Schuon, Sur les traces de la Religion pérenne, p. 50-51.
Le mal ne saurait pénétrer dans l’ordre céleste
Aucun mal ne saurait pénétrer dans l’ordre céleste. Le mal, loin de constituer la moitié du possible — il n’y a point de symétrie entre le bien et le mal —, se trouve limité par l’espace et le temps au point de se réduire à une quantité infime dans l’économie de l’Univers total; il en est nécessairement ainsi puisque «la Miséricorde enveloppe toute chose»; et vincit omnia Veritas.
Schuon, Racines de la condition humaine, p. 163.
Le mal participe au bien de diverses manières
Le mal participe au bien de diverses manières; premièrement par son existence en tant celle-ci manifeste l’Être, donc le Souverain Bien; deuxièmement au contraire par sa disparition, car la victoire sur le mal est un bien et il n’est possible que par la présence d’un mal; troisièmement le mal peut participer au bien à titre d’instrument, car il arrive qu’un mal collabore à l’élaboration d’un bien; quatrièmement, cette participation peut consister dans l’accentuation d’un bien par le contraste entre lui et son contraire. Enfin, les phénomènes négatifs ou privatifs manifestent la «capacité» de Dieu de se contredire en quelque sorte, et cette possibilité est exigée par la perfection même de l’Être; mais comme disait Maître Eckhart, «plus il blasphème et plus il loue Dieu». Il arrive du reste que le bien et le mal se mélangent, d’où une possibilité d’un «moindre mal» ou d’un «moindre bien»; ce qui coïncide avec la notion même de la relativité. Quant à la question de savoir pourquoi une possibilité est possible, elle est, ou bien sans réponse, ou bien résolue d’avance par l’axiome de la Toute-Possibilité immanente à l’Être, laquelle par définition est sans limites; fort paradoxalement, on peut dire que la Toute-Possibilité ne serait pas ce qu’elle est si elle ne réalisait d’une certaine manière l’impossibilité.
Schuon, Racines de la condition humaine, p. 165-166.

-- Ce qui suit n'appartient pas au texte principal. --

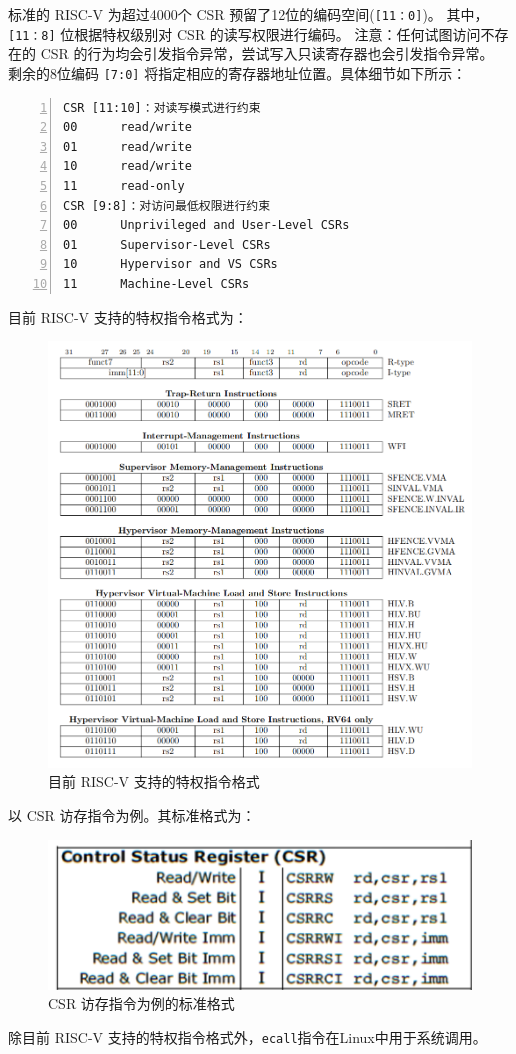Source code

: \documentclass{../runikraft-report}
\begin{document}
标准的 RISC-V 为超过4000个 CSR 预留了12位的编码空间(\texttt{[11：0]})。
其中，\texttt{[11：8]} 位根据特权级别对 CSR 的读写权限进行编码。
注意：任何试图访问不存在的 CSR 的行为均会引发指令异常，尝试写入只读寄存器也会引发指令异常。
剩余的8位编码 \texttt{[7:0]} 将指定相应的寄存器地址位置。具体细节如下所示：\cite{b}\cite{c}

\begin{lstlisting}[numbers=left]
CSR [11:10]：对读写模式进行约束
00		read/write
01		read/write
10		read/write
11		read-only
CSR [9:8]：对访问最低权限进行约束
00		Unprivileged and User-Level CSRs
01		Supervisor-Level CSRs
10		Hypervisor and VS CSRs
11		Machine-Level CSRs
\end{lstlisting}


目前 RISC-V 支持的特权指令格式为：
\begin{figure}[H]
	\centering
	\includegraphics[width=0.7\linewidth]{assets/W2}
	\caption{目前 RISC-V 支持的特权指令格式}
	\label{fig:w2}
\end{figure}
以 CSR 访存指令为例。其标准格式为：
\begin{figure}[H]
	\centering
	\includegraphics[width=0.7\linewidth]{assets/W3}
	\caption{ CSR 访存指令为例的标准格式}
	\label{fig:w3}
\end{figure}
除目前 RISC-V 支持的特权指令格式外，\texttt{ecall}指令在Linux中用于系统调用。
\end{document}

Le pur bonheur n’est pas pour cette vie
Il faut accepter la «volonté de Dieu» quand le mal entre dans le destin et qu’il n’est pas possible de lui échapper (…) en cas de rencontre avec le mal — et nous devons à Dieu et à nous-mêmes de nous maintenir dans la Paix — nous pouvons utiliser les arguments suivants. Premièrement, aucun mal ne peut infirmer le Souverain Bien ni ne doit troubler notre rapport avec Dieu; nous ne devons jamais perdre de vue, au contact avec l’absurde, les valeurs absolues. Deuxièmement, nous devons avoir conscience de la nécessité métaphysique du mal; «il faut que le scandale arrive». Troisièmement, ne perdons pas de vue les limites du mal ni sa relativité; car Dieu aura le dernier mot. Quatrièmement, il faut de toute évidence se résigner à la volonté de Dieu, c’est-à-dire à notre destin; le destin, par définition, est ce que nous ne pouvons pas ne point rencontrer, et il est ainsi un aspect de nous-mêmes. Cinquièmement — et cela résulte de l’argument précédent — Dieu veut éprouver notre foi, donc aussi notre sincérité et notre patience, sans oublier notre gratitude; c’est pour cela qu’on parle des «épreuves de la vie». Sixièmement, Dieu ne nous demandera pas de comptes pour ce que font les autres, ni pour ce qui nous arrive sans que nous en soyons directement responsables; il ne nous demandera de comptes que pour ce que nous faisons nous-mêmes. Septièmement enfin, le pur bonheur n’est pas pour cette vie, il est pour l’autre; la perfection n’est pas de ce monde, mais ce monde n’est pas tout, et le dernier mot est à la Béatitude.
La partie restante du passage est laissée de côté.